Work required ::
Which lines run from the line containing "使用 table 实现彩色时间线条，展示不同朝代的历史知识。" through the end of the records below? Reproduce them exactly, and nothing else.

[Rendered images with source text]
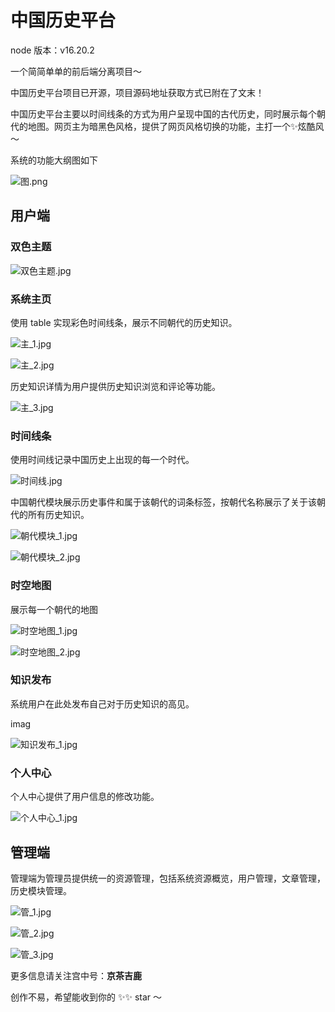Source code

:# 中国历史平台

node 版本：v16.20.2

一个简简单单的前后端分离项目～

中国历史平台项目已开源，项目源码地址获取方式已附在了文末！

中国历史平台主要以时间线条的方式为用户呈现中国的古代历史，同时展示每个朝代的地图。网页主为暗黑色风格，提供了网页风格切换的功能，主打一个✨炫酷风～

系统的功能大纲图如下

![图.png](images/%25E5%259B%25BE.png)

## 用户端

### 双色主题

![双色主题.jpg](images/%25E5%258F%258C%25E8%2589%25B2%25E4%25B8%25BB%25E9%25A2%2598.jpg)

### 系统主页

使用 table 实现彩色时间线条，展示不同朝代的历史知识。

![主_1.jpg](images/%25E4%25B8%25BB_1.jpg)

![主_2.jpg](images/%25E4%25B8%25BB_2.jpg)

历史知识详情为用户提供历史知识浏览和评论等功能。

![主_3.jpg](images/%25E4%25B8%25BB_3.jpg)

### 时间线条

使用时间线记录中国历史上出现的每一个时代。

![时间线.jpg](images/%25E6%2597%25B6%25E9%2597%25B4%25E7%25BA%25BF.jpg)

中国朝代模块展示历史事件和属于该朝代的词条标签，按朝代名称展示了关于该朝代的所有历史知识。

![朝代模块_1.jpg](images/%25E6%259C%259D%25E4%25BB%25A3%25E6%25A8%25A1%25E5%259D%2597_1.jpg)

![朝代模块_2.jpg](images/%25E6%259C%259D%25E4%25BB%25A3%25E6%25A8%25A1%25E5%259D%2597_2.jpg)

### 时空地图

展示每一个朝代的地图

![时空地图_1.jpg](images/%25E6%2597%25B6%25E7%25A9%25BA%25E5%259C%25B0%25E5%259B%25BE_1.jpg)

![时空地图_2.jpg](images/%25E6%2597%25B6%25E7%25A9%25BA%25E5%259C%25B0%25E5%259B%25BE_2.jpg)

### 知识发布

系统用户在此处发布自己对于历史知识的高见。

imag

![知识发布_1.jpg](images/%25E7%259F%25A5%25E8%25AF%2586%25E5%258F%2591%25E5%25B8%2583_1.jpg)

### 个人中心

个人中心提供了用户信息的修改功能。

![个人中心_1.jpg](images/%25E4%25B8%25AA%25E4%25BA%25BA%25E4%25B8%25AD%25E5%25BF%2583_1.jpg)

## 管理端

管理端为管理员提供统一的资源管理，包括系统资源概览，用户管理，文章管理，历史模块管理。

![管_1.jpg](images/%25E7%25AE%25A1_1.jpg)

![管_2.jpg](images/%25E7%25AE%25A1_2.jpg)

![管_3.jpg](images/%25E7%25AE%25A1_3.jpg)

更多信息请关注宫中号：**京茶吉鹿**

创作不易，希望能收到你的 ✨✨  star ～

Task output ::
使用 table 实现彩色时间线条，展示不同朝代的历史知识。

![主_1.jpg](images/%25E4%25B8%25BB_1.jpg)

![主_2.jpg](images/%25E4%25B8%25BB_2.jpg)

历史知识详情为用户提供历史知识浏览和评论等功能。

![主_3.jpg](images/%25E4%25B8%25BB_3.jpg)

### 时间线条

使用时间线记录中国历史上出现的每一个时代。

![时间线.jpg](images/%25E6%2597%25B6%25E9%2597%25B4%25E7%25BA%25BF.jpg)

中国朝代模块展示历史事件和属于该朝代的词条标签，按朝代名称展示了关于该朝代的所有历史知识。

![朝代模块_1.jpg](images/%25E6%259C%259D%25E4%25BB%25A3%25E6%25A8%25A1%25E5%259D%2597_1.jpg)

![朝代模块_2.jpg](images/%25E6%259C%259D%25E4%25BB%25A3%25E6%25A8%25A1%25E5%259D%2597_2.jpg)

### 时空地图

展示每一个朝代的地图

![时空地图_1.jpg](images/%25E6%2597%25B6%25E7%25A9%25BA%25E5%259C%25B0%25E5%259B%25BE_1.jpg)

![时空地图_2.jpg](images/%25E6%2597%25B6%25E7%25A9%25BA%25E5%259C%25B0%25E5%259B%25BE_2.jpg)

### 知识发布

系统用户在此处发布自己对于历史知识的高见。

imag

![知识发布_1.jpg](images/%25E7%259F%25A5%25E8%25AF%2586%25E5%258F%2591%25E5%25B8%2583_1.jpg)

### 个人中心

个人中心提供了用户信息的修改功能。

![个人中心_1.jpg](images/%25E4%25B8%25AA%25E4%25BA%25BA%25E4%25B8%25AD%25E5%25BF%2583_1.jpg)

## 管理端

管理端为管理员提供统一的资源管理，包括系统资源概览，用户管理，文章管理，历史模块管理。

![管_1.jpg](images/%25E7%25AE%25A1_1.jpg)

![管_2.jpg](images/%25E7%25AE%25A1_2.jpg)

![管_3.jpg](images/%25E7%25AE%25A1_3.jpg)

更多信息请关注宫中号：**京茶吉鹿**

创作不易，希望能收到你的 ✨✨  star ～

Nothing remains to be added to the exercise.